A fotografia mudou. Não sei se mudou tão profundamente que se possa chamar morte e dar um novo nome ao que se faz hoje.

No meu caso particular, cheguei recentemente á conclusão de que quanto mais possibilidades me dão as máquinas menos prazer tenho em fotografar.

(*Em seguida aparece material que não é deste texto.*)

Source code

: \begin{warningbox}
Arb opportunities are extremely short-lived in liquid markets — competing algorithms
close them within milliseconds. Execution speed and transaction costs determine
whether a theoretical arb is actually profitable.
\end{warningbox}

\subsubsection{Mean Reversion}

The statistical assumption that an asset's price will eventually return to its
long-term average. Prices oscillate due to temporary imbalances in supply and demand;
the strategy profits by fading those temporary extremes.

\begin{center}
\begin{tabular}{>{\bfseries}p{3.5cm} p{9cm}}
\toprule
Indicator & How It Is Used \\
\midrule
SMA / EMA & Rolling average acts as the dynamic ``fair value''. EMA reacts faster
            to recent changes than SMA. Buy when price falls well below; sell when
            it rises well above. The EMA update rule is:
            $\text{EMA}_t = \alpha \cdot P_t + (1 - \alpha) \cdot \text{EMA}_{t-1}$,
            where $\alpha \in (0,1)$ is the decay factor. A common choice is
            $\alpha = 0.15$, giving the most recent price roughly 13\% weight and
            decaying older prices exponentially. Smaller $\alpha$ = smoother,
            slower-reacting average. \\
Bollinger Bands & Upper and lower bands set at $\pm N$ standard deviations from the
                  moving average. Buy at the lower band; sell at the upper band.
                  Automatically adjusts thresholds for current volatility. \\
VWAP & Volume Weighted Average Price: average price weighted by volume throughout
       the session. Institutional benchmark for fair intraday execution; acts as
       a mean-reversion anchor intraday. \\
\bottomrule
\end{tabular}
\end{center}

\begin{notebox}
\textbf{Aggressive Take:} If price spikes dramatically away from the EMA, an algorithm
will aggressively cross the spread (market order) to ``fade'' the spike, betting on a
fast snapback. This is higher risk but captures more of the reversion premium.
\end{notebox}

A pós produção, o foco na face e mais recentemente no olho, o view finder eletrónico, a pós focagem, o 4 e 6k, o dynamic range, o disparo antecipado, as 30 frames por segundo, o bouket automático, etc, etc, etc, retiram por completo todo o prazer de fotografar. Estou a fazer o caminho de volta e com isso redecobrir o prazer de fotografar.

Quero; ser eu a escolher o momento decisivo, sentir, pensar e fazer um só disparo de cada vez, ter e foco e desfoco onde eu quero, falhar ou acertar, não passar pelo photoshop, e até imprimir é o que me dá prazer na fotografia.

Se me permitem ir mais longe: a tecnologia está a retirar ao homem prazer de viver! Eu passo-me quando vejo nos eventos as pessoas mais preocupadas em fazer video ou fotografia do que a disfrutar do que está a sua frente.

Quando a Ferrari andava em testes com o F430, um dos pilotos de teste era então seu piloto de F1, o Michael Schumacher.
O F430 tem no volante entre outros, um botão para a ajuda à condução, que vai desde a nenhuma, até à completa, ABS, ASC, etc.
Enquanto muitos testavam o carro desligando essas ajudas, o MS ligava-as de forma a concentrar-se somente na sua condução, trajetórias, travajens, etc.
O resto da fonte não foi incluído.